• _WHAT THIS TASK INVOLVES_: Your answer must consist only of the lines from the start of the entries through the line that holds "vulnérabilités à exploiter.", copied exactly, with no pictures.
[[ RECORDS FOR THIS EXERCISE open ]]
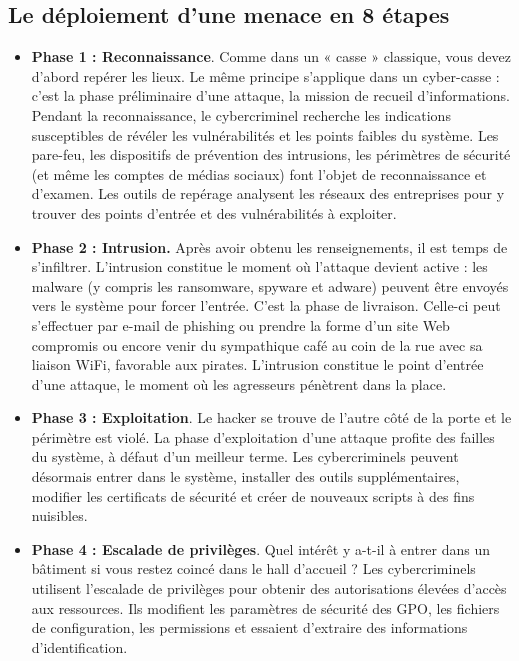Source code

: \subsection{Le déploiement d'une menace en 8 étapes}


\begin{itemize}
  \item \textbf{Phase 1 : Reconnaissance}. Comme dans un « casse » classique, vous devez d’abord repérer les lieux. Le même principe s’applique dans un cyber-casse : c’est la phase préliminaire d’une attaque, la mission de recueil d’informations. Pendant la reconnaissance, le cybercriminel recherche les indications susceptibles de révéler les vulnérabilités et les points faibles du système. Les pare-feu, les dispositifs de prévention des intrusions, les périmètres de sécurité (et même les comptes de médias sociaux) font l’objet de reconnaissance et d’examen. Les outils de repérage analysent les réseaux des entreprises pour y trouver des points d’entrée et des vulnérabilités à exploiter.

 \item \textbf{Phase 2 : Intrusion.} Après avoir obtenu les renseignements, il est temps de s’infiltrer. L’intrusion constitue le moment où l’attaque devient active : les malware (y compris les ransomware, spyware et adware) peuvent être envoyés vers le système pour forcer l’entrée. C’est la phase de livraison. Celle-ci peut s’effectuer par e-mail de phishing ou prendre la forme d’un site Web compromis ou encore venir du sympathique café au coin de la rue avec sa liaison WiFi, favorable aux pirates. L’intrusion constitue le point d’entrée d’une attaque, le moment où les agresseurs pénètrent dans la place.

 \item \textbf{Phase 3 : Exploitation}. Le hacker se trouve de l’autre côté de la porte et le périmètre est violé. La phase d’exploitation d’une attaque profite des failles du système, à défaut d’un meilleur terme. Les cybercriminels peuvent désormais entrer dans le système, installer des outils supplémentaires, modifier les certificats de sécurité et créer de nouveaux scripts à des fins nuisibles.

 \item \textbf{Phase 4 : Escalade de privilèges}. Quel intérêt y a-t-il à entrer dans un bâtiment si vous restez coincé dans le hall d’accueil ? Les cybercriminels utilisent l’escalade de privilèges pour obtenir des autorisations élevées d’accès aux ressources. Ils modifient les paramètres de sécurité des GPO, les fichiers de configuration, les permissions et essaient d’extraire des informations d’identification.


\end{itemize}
[[ RECORDS FOR THIS EXERCISE closed ]]
• _EXERCISE RESPONSE_:
Source code

: \subsection{Le déploiement d'une menace en 8 étapes}


\begin{itemize}
  \item \textbf{Phase 1 : Reconnaissance}. Comme dans un « casse » classique, vous devez d’abord repérer les lieux. Le même principe s’applique dans un cyber-casse : c’est la phase préliminaire d’une attaque, la mission de recueil d’informations. Pendant la reconnaissance, le cybercriminel recherche les indications susceptibles de révéler les vulnérabilités et les points faibles du système. Les pare-feu, les dispositifs de prévention des intrusions, les périmètres de sécurité (et même les comptes de médias sociaux) font l’objet de reconnaissance et d’examen. Les outils de repérage analysent les réseaux des entreprises pour y trouver des points d’entrée et des vulnérabilités à exploiter.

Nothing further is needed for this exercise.